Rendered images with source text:
----

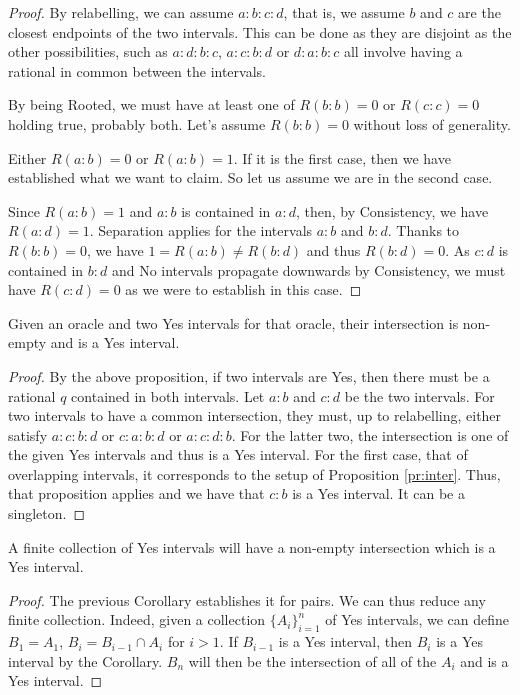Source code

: \documentclass[12pt]{article}
\begin{document}
\begin{proof}
By relabelling, we can assume $a:b:c:d$, that is, we assume $b$ and $c$ are the closest endpoints of the two intervals. This can be done as they are disjoint as the other possibilities, such as $a:d:b:c$, $a:c:b:d$ or $d:a:b:c$ all involve having a rational in common between the intervals.  

By being Rooted, we must have at least one of $R(b:b) = 0$ or $R(c:c) = 0$ holding true, probably both. Let's assume $R(b:b) = 0$ without loss of generality.
 
Either $R(a:b) = 0$ or $R(a:b)=1$. If it is the first case, then we have established what we want to claim. So let us assume we are in the second case. 

Since $R(a:b) = 1$ and $a:b$ is contained in $a:d$, then, by Consistency, we have $R(a:d) = 1$. Separation applies for the intervals $a:b$ and $b:d$. Thanks to $R(b:b) = 0$, we have $1 = R(a:b) \neq R(b:d)$ and thus $R(b:d) = 0$. As $c:d$ is contained in $b:d$ and No intervals propagate downwards by Consistency, we must have $R(c:d)=0$  as we were to establish in this case. 
\end{proof}

\begin{corollary}\label{cor:pair-inter}
    Given an oracle and two Yes intervals for that oracle, their intersection is non-empty and is a Yes interval. 
\end{corollary}

\begin{proof}
    By the above proposition, if two intervals are Yes, then there must be a rational $q$ contained in both intervals. Let $a:b$ and $c:d$ be the two intervals. For two intervals to have a common intersection, they must, up to relabelling,  either satisfy $a:c:b:d$ or $c:a:b:d$ or $a:c:d:b$. For the latter two, the intersection is one of the given Yes intervals and thus is a Yes interval. For the first case, that of overlapping intervals, it corresponds to the setup of Proposition \ref{pr:inter}. Thus, that proposition applies and we have that $c:b$ is a Yes interval. It can be a singleton. 
\end{proof}

\begin{corollary}\label{cor:finite-inter}
    A finite collection of Yes intervals will have a non-empty intersection which is a Yes interval. 
\end{corollary}

\begin{proof}
The previous Corollary establishes it for pairs. We can thus reduce any finite collection. Indeed, given a collection $\{A_i\}_{i=1}^n$ of Yes intervals, we can define $B_1 = A_1$, $B_i = B_{i-1} \cap A_i$ for $i > 1$. If $B_{i-1}$ is a Yes interval, then $B_i$ is a Yes interval by the Corollary. $B_n$ will then be the intersection of all of the $A_i$ and is a Yes interval.  
\end{proof}
\end{document}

----

(Instructions to follow)
All preceding records should be duplicated verbatim, images excepted.

(Output for this task)
Source code

: \documentclass[12pt]{article}
\begin{document}
\begin{proof}
By relabelling, we can assume $a:b:c:d$, that is, we assume $b$ and $c$ are the closest endpoints of the two intervals. This can be done as they are disjoint as the other possibilities, such as $a:d:b:c$, $a:c:b:d$ or $d:a:b:c$ all involve having a rational in common between the intervals.  

By being Rooted, we must have at least one of $R(b:b) = 0$ or $R(c:c) = 0$ holding true, probably both. Let's assume $R(b:b) = 0$ without loss of generality.
 
Either $R(a:b) = 0$ or $R(a:b)=1$. If it is the first case, then we have established what we want to claim. So let us assume we are in the second case. 

Since $R(a:b) = 1$ and $a:b$ is contained in $a:d$, then, by Consistency, we have $R(a:d) = 1$. Separation applies for the intervals $a:b$ and $b:d$. Thanks to $R(b:b) = 0$, we have $1 = R(a:b) \neq R(b:d)$ and thus $R(b:d) = 0$. As $c:d$ is contained in $b:d$ and No intervals propagate downwards by Consistency, we must have $R(c:d)=0$  as we were to establish in this case. 
\end{proof}

\begin{corollary}\label{cor:pair-inter}
    Given an oracle and two Yes intervals for that oracle, their intersection is non-empty and is a Yes interval. 
\end{corollary}

\begin{proof}
    By the above proposition, if two intervals are Yes, then there must be a rational $q$ contained in both intervals. Let $a:b$ and $c:d$ be the two intervals. For two intervals to have a common intersection, they must, up to relabelling,  either satisfy $a:c:b:d$ or $c:a:b:d$ or $a:c:d:b$. For the latter two, the intersection is one of the given Yes intervals and thus is a Yes interval. For the first case, that of overlapping intervals, it corresponds to the setup of Proposition \ref{pr:inter}. Thus, that proposition applies and we have that $c:b$ is a Yes interval. It can be a singleton. 
\end{proof}

\begin{corollary}\label{cor:finite-inter}
    A finite collection of Yes intervals will have a non-empty intersection which is a Yes interval. 
\end{corollary}

\begin{proof}
The previous Corollary establishes it for pairs. We can thus reduce any finite collection. Indeed, given a collection $\{A_i\}_{i=1}^n$ of Yes intervals, we can define $B_1 = A_1$, $B_i = B_{i-1} \cap A_i$ for $i > 1$. If $B_{i-1}$ is a Yes interval, then $B_i$ is a Yes interval by the Corollary. $B_n$ will then be the intersection of all of the $A_i$ and is a Yes interval.  
\end{proof}
\end{document}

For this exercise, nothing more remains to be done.